Coelho's placebo has racked up impressive sales in Brazil and Europe. Americans should flock to it like gulls.

Coelho is a Brazilian writer with four books to his credit. Following Diary of a Magus (1992—not reviewed) came this book, published in Brazil in 1988: it's an interdenominational, transcendental, inspirational fable—in other words, a bag of wind. 

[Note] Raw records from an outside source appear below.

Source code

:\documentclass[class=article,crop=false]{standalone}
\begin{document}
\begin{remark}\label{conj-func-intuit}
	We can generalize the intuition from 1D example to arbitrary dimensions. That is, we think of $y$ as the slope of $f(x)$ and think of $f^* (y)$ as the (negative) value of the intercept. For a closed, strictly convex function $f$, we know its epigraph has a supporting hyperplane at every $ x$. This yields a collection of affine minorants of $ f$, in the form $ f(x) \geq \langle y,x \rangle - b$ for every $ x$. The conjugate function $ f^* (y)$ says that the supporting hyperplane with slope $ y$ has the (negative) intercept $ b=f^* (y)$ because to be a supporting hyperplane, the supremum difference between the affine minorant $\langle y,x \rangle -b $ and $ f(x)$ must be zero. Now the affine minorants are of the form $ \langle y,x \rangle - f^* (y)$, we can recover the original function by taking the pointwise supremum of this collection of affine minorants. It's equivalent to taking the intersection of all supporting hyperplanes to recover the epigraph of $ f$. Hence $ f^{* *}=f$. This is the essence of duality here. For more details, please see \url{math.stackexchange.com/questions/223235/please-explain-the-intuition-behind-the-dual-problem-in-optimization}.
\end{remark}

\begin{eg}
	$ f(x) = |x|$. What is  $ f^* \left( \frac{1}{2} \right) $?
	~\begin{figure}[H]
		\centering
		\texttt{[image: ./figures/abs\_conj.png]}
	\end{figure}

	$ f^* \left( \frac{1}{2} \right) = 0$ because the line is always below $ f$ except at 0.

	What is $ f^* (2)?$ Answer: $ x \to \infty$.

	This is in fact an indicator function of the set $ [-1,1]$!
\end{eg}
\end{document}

 The story is about a youth empowered to follow his dream. Santiago is an Andalusian shepherd boy who learns through a dream of a treasure in the Egyptian pyramids. An old man, the king of Salem, the first of various spiritual guides, tells the boy that he has discovered his destiny: "to realize one's destiny is a person's only real obligation." So Santiago sells his sheep, sails to Tangier, is tricked out of his money, regains it through hard work, crosses the desert with a caravan, stops at an oasis long enough to fall in love, escapes from warring tribesmen by performing a miracle, reaches the pyramids, and eventually gets both the gold and the girl. Along the way he meets an Englishman who describes the Soul of the World; the desert woman Fatima, who teaches him the Language of the World; and an alchemist who says, "Listen to your heart" A message clings like ivy to every encounter; everyone, but everyone, has to put in their two cents' worth, from the crystal merchant to the camel driver ("concentrate always on the present, you'll be a happy man"). The absence of characterization and overall blandness suggest authorship by a committee of self-improvement pundits—a far cry from Saint- Exupery's The Little Prince: that flagship of the genre was a genuine charmer because it clearly derived from a quirky, individual sensibility. 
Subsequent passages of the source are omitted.